◆ REQUIRED WORK
Collect each line of the entries that holds the string "astero".

================================

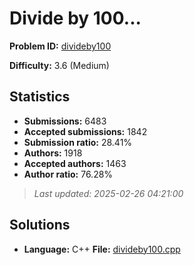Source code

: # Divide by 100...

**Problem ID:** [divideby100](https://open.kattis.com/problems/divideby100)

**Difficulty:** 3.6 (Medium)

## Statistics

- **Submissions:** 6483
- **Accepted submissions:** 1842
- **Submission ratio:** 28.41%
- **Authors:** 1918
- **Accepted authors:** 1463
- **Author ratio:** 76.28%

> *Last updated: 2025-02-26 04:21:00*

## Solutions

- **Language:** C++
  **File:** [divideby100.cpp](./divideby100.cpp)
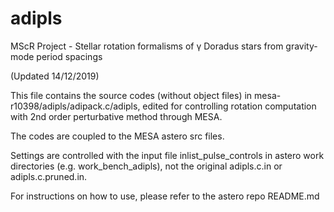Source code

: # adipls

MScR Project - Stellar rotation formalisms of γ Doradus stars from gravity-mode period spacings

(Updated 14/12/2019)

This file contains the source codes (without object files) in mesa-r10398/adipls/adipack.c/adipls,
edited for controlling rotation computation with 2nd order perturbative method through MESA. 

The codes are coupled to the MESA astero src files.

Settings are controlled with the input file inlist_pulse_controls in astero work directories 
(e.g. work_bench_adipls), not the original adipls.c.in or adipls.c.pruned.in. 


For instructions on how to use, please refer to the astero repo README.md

================================

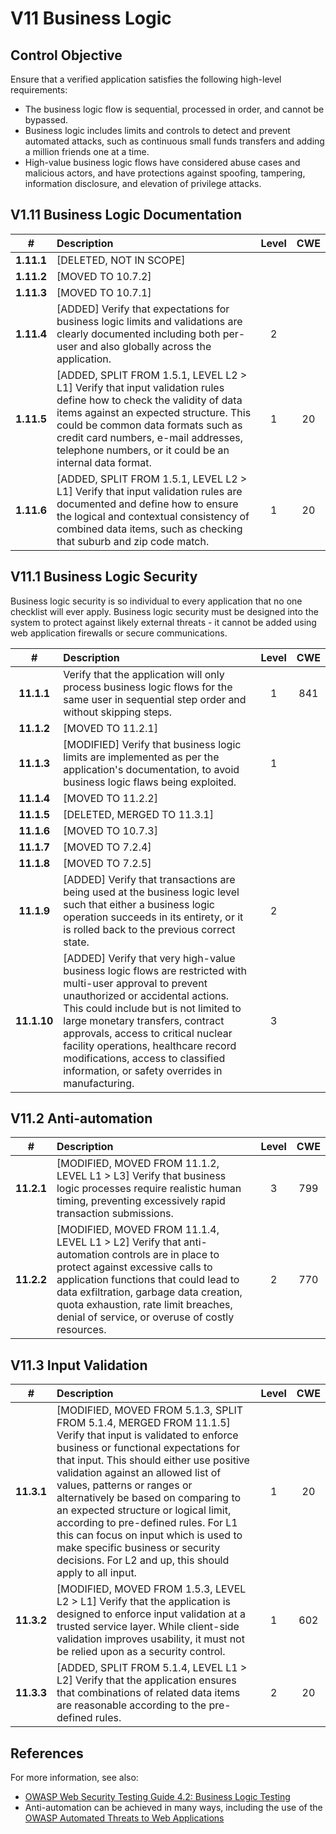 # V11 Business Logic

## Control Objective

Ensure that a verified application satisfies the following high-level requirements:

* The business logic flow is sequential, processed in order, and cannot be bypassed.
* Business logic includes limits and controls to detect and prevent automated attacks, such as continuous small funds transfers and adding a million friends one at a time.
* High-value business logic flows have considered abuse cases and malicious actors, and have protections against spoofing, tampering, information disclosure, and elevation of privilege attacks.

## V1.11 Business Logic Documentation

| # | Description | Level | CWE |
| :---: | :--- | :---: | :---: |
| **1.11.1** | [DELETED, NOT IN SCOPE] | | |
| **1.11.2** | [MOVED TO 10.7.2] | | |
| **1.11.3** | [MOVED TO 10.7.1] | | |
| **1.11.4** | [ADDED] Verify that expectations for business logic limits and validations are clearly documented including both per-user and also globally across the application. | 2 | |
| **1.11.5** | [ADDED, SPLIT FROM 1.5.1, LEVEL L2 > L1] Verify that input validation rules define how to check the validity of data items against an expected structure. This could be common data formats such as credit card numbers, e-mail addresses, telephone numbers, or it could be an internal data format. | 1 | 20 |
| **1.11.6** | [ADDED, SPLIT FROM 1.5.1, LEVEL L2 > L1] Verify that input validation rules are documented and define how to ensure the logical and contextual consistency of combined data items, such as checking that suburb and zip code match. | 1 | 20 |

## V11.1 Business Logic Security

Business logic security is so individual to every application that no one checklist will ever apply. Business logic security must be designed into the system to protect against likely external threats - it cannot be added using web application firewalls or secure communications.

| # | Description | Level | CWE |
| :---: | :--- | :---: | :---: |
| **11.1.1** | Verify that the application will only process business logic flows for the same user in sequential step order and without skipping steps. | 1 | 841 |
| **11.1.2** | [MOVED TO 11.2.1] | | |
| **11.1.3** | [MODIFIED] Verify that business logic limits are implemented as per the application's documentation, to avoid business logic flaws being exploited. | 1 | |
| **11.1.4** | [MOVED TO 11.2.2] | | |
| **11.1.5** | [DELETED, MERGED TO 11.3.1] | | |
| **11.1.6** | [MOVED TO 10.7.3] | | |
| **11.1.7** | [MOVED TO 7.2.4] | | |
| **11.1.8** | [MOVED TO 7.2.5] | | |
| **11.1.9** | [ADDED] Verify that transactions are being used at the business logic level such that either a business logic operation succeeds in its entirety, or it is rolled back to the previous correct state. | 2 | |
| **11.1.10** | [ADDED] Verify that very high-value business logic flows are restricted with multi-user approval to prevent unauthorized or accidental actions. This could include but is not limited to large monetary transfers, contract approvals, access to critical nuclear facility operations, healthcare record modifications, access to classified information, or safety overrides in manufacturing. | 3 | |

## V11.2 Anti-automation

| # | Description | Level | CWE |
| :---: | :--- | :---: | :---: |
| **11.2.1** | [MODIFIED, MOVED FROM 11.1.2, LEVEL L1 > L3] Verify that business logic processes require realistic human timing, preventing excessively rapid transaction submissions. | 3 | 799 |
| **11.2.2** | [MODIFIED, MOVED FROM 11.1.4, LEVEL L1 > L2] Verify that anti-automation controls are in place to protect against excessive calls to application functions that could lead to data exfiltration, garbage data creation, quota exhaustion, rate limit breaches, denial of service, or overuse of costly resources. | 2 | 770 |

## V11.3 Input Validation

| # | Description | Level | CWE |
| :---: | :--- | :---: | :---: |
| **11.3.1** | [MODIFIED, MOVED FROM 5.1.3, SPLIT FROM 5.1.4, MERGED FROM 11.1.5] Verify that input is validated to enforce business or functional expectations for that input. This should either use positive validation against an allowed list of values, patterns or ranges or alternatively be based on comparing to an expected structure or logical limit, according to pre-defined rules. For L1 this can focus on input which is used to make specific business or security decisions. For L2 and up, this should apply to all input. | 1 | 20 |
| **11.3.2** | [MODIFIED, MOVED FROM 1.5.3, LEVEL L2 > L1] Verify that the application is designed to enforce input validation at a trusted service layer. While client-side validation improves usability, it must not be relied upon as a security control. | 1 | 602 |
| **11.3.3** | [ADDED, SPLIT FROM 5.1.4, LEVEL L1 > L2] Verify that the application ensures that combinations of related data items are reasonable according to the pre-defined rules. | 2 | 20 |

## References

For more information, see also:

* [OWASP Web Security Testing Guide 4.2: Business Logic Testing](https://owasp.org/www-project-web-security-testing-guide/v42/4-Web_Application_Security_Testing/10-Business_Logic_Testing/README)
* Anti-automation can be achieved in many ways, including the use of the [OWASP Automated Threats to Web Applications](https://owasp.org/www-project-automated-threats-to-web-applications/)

================================

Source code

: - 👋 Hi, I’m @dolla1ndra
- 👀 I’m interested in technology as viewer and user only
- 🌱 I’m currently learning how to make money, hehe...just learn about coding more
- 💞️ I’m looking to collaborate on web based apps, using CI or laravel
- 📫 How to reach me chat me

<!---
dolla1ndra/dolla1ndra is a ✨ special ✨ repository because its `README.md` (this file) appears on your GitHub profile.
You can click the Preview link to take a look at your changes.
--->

================================

◆ WRITTEN REPLY
The codes are coupled to the MESA astero src files.
Settings are controlled with the input file inlist_pulse_controls in astero work directories 
For instructions on how to use, please refer to the astero repo README.md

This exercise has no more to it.